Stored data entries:
........
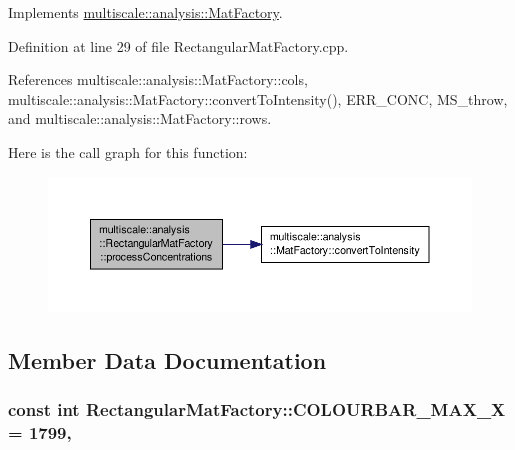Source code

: Implements \hyperlink{classmultiscale_1_1analysis_1_1MatFactory_a0493c87d7b74619a95f14c0e31a3e178}{multiscale\-::analysis\-::\-Mat\-Factory}.



Definition at line 29 of file Rectangular\-Mat\-Factory.\-cpp.



References multiscale\-::analysis\-::\-Mat\-Factory\-::cols, multiscale\-::analysis\-::\-Mat\-Factory\-::convert\-To\-Intensity(), E\-R\-R\-\_\-\-C\-O\-N\-C, M\-S\-\_\-throw, and multiscale\-::analysis\-::\-Mat\-Factory\-::rows.



Here is the call graph for this function\-:\nopagebreak
\begin{figure}[H]
\begin{center}
\leavevmode
\includegraphics[width=350pt]{classmultiscale_1_1analysis_1_1RectangularMatFactory_a6cc84a4eadbab5046cb6eacba64f5ae4_cgraph}
\end{center}
\end{figure}




\subsection{Member Data Documentation}
\hypertarget{classmultiscale_1_1analysis_1_1RectangularMatFactory_a9a91307705bb2d4cc8e837718ce330a8}{
\subsubsection[{C\-O\-L\-O\-U\-R\-B\-A\-R\-\_\-\-M\-A\-X\-\_\-\-X}]{\setlength{\rightskip}{0pt plus 5cm}const int Rectangular\-Mat\-Factory\-::\-C\-O\-L\-O\-U\-R\-B\-A\-R\-\_\-\-M\-A\-X\-\_\-\-X = 1799\hspace{0.3cm}{\ttfamily [static]}, {\ttfamily [private]}}}\label{classmultiscale_1_1analysis_1_1RectangularMatFactory_a9a91307705bb2d4cc8e837718ce330a8}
........
REQUIREMENT: Print the data above exactly, from its first line to the line bearing "Definition at line" inclusive, and keep pictures out of the result.

SOLUTION:
Source code

: Implements \hyperlink{classmultiscale_1_1analysis_1_1MatFactory_a0493c87d7b74619a95f14c0e31a3e178}{multiscale\-::analysis\-::\-Mat\-Factory}.



Definition at line 29 of file Rectangular\-Mat\-Factory.\-cpp.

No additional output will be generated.